I asked LymeRICK friends just a few months ago: "Which antigens does the L-form contain then - how can we find out?
- because when we know which antigen the L-form expresses we can hopefully develop a staining method to directly visualize the L-forms in blood ?
and perhaps we can also create an ELISA-test that look for antibodies towards L-form surface-antigens, that possibly will be better for cases of chronic Lyme disease than the ELISA for flagella-antibodies.
Now - just a few months later this has indeed been done by Bowen Research and Training Institute, which have developed a DIRECT flourescent antibody staining technic for the L-forms of Borrelia burgdorferi, see Bowen RTI:
A danish patient with a classic history of antibiotic responsive remitting-relapsing persistent Lyme borreliosis since 1996, has just tested positive on the Bowen test for Borrelia burgdorferi L-forms, babesia and smear also 'suggest' morulae of HME.

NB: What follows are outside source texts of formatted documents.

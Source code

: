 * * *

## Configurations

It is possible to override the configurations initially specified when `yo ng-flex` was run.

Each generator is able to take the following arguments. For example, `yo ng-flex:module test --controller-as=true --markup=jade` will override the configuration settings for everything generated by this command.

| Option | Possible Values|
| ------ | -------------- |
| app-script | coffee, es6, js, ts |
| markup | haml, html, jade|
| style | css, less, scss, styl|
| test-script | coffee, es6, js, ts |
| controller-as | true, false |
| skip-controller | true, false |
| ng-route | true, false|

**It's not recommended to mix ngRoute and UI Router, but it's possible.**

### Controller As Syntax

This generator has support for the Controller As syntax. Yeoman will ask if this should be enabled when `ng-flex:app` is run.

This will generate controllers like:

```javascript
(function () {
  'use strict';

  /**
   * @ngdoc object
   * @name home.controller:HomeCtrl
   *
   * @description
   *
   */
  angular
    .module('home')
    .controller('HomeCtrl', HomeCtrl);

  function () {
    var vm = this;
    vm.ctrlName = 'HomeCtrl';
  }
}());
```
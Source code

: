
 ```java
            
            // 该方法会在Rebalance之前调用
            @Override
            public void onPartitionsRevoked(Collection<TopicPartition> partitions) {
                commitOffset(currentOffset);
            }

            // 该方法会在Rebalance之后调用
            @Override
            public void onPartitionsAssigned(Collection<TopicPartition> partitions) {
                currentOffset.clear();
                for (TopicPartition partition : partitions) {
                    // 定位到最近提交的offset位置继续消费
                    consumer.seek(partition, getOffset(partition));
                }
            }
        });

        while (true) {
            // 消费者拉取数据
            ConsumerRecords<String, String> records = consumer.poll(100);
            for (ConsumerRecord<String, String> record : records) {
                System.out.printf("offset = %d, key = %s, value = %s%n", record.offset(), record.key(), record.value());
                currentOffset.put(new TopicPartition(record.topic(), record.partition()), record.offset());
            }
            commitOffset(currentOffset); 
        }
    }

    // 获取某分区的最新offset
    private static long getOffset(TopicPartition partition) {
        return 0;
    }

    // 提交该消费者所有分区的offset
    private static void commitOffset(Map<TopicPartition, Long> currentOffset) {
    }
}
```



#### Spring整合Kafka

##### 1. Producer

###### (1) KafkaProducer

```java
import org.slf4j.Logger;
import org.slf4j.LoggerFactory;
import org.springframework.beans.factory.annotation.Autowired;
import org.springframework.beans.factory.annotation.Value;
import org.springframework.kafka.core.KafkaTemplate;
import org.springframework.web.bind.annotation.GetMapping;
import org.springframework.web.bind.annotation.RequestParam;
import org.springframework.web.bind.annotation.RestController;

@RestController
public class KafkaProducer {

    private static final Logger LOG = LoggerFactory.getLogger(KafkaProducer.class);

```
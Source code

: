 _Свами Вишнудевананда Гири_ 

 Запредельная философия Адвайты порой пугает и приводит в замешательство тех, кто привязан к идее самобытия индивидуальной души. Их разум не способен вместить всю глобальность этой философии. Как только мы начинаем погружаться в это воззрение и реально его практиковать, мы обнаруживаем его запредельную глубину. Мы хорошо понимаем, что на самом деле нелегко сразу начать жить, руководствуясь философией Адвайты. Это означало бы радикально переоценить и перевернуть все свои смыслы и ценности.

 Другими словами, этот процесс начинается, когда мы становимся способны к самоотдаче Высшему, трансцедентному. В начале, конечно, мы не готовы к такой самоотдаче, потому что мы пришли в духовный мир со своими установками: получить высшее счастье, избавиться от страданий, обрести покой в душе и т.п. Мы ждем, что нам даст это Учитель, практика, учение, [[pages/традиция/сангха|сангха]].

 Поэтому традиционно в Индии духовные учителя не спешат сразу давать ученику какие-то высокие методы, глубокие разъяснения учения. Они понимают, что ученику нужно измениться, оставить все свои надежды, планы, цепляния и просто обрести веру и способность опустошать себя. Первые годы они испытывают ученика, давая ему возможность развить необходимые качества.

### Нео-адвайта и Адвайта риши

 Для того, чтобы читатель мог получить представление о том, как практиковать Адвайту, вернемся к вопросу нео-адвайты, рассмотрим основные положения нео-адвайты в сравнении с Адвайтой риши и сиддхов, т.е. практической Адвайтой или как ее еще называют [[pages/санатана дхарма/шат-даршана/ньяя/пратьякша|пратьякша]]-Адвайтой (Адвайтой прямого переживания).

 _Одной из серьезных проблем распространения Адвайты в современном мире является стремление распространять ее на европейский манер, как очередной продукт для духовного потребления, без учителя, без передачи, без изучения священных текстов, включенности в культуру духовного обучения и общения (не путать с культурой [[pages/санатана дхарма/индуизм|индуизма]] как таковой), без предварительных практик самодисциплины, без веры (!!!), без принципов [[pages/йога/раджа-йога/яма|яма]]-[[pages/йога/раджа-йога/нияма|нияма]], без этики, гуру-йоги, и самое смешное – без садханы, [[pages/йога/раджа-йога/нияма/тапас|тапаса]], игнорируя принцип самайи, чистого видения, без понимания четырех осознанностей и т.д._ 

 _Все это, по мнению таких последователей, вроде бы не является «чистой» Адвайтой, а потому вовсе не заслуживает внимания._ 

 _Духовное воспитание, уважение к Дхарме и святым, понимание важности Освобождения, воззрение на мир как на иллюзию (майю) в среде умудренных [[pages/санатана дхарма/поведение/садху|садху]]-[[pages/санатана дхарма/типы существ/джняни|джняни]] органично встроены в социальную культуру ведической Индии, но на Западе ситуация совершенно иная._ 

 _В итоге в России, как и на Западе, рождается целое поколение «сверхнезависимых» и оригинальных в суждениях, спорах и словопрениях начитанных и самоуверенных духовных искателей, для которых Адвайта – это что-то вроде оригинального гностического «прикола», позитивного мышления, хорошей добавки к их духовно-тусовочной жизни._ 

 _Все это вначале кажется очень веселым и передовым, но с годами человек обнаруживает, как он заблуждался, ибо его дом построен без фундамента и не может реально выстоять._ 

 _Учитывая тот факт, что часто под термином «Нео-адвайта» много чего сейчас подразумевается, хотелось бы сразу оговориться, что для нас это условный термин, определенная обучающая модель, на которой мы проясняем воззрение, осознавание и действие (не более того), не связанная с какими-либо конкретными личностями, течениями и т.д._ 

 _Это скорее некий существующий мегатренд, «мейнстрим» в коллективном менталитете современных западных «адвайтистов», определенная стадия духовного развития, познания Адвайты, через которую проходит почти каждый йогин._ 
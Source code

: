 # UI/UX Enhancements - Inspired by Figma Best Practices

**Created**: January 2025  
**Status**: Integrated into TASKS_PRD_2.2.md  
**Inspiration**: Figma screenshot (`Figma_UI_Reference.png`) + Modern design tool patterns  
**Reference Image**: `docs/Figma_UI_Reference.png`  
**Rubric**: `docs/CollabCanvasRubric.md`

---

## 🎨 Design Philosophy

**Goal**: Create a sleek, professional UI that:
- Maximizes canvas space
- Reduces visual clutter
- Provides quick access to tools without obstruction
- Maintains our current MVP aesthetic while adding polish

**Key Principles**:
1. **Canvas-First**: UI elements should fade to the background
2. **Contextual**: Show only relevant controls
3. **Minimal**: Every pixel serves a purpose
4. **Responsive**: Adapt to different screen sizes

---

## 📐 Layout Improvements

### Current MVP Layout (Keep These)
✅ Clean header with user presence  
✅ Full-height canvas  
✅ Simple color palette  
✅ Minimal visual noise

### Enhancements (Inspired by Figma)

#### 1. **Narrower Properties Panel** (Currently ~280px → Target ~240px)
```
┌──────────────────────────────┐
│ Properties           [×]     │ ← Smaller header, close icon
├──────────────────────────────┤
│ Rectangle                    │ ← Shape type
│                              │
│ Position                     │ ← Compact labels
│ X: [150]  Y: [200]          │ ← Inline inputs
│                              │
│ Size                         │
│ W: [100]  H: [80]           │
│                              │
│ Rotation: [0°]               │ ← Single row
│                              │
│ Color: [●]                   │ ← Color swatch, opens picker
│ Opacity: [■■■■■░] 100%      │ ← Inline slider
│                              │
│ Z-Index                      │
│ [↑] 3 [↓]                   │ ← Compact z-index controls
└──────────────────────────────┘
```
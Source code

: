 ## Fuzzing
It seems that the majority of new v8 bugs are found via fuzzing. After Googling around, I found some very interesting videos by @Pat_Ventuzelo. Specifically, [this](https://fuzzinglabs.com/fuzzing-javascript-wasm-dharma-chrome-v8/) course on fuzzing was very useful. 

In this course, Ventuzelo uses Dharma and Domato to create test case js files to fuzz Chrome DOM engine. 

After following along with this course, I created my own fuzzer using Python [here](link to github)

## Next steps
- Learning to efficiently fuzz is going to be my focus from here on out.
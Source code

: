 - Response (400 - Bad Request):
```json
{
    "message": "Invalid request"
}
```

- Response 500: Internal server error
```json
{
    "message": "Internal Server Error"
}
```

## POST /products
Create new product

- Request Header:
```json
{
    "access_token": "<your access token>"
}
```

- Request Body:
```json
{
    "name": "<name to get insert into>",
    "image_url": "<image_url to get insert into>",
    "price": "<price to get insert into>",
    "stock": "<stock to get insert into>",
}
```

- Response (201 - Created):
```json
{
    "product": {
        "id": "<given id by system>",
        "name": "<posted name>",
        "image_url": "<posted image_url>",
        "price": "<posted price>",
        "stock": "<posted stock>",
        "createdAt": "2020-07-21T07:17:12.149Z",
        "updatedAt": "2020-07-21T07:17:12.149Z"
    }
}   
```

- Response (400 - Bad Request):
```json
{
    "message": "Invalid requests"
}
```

She was previously seropositive for Borrelia flagella-antibodies, but only for IgM-antibodies, while today she is SERONEGATIVE for both borrelial flagella IgM and IgG !!
See last picture in: Spirochetal-cysts.htm
This result gave basis for doing a pilot-study on danish patients with similar history.
That cysts of Borrelia garinii is INFECTIVE has been shown by Gruntar et al. summer 2001, see last reference below !!!!!
Marie Kroun, MD
April 2001, revised March 2002, revised july 2006, UTF-8 corrected 2016/08
Les
Spirilles de la fievre recurrente sont-ils virulent aux phases
successives de leur evolution chez le pou? Demonstration de leur
virulence á un stade
invisible.
Nicolle C, Blanc G. Compt. Rend. Acad. Sci., clviii, pp. 1815-1817, 1914 #14_01 RF virulence invisible.tif#
Authors herein describe transmission of relapsing fever agent by lice, that occur at a time, when no spirochetes are present in the louse i.e. transmission occur at an 'invisible stage. Later spirochetes appear.
Excerpts: Les rèsultats positifs de nos expèriences prouvent la virulence du pou à la periode qui prècède immèdiatement la rèapparition des spirilles, c'est-à-dire à un stade invisible de l'èvolution de ceux-ci. 1'er au 4'e jour du repas infectant (rèactif singe): ni spirilles visibles, ni virulence
5'e, 6'e jours (reactif singe): spirilles encore invisible, virulence.
7'e au 9'e jour (rèactif homme): spirilles fins, virulence
10e jour et suivant (rèactif singe): spirilles adultes, non-virulence. Nous rappelons que, passè le 19'e jour, il n'est plus rencontre de spirilles chez le pou.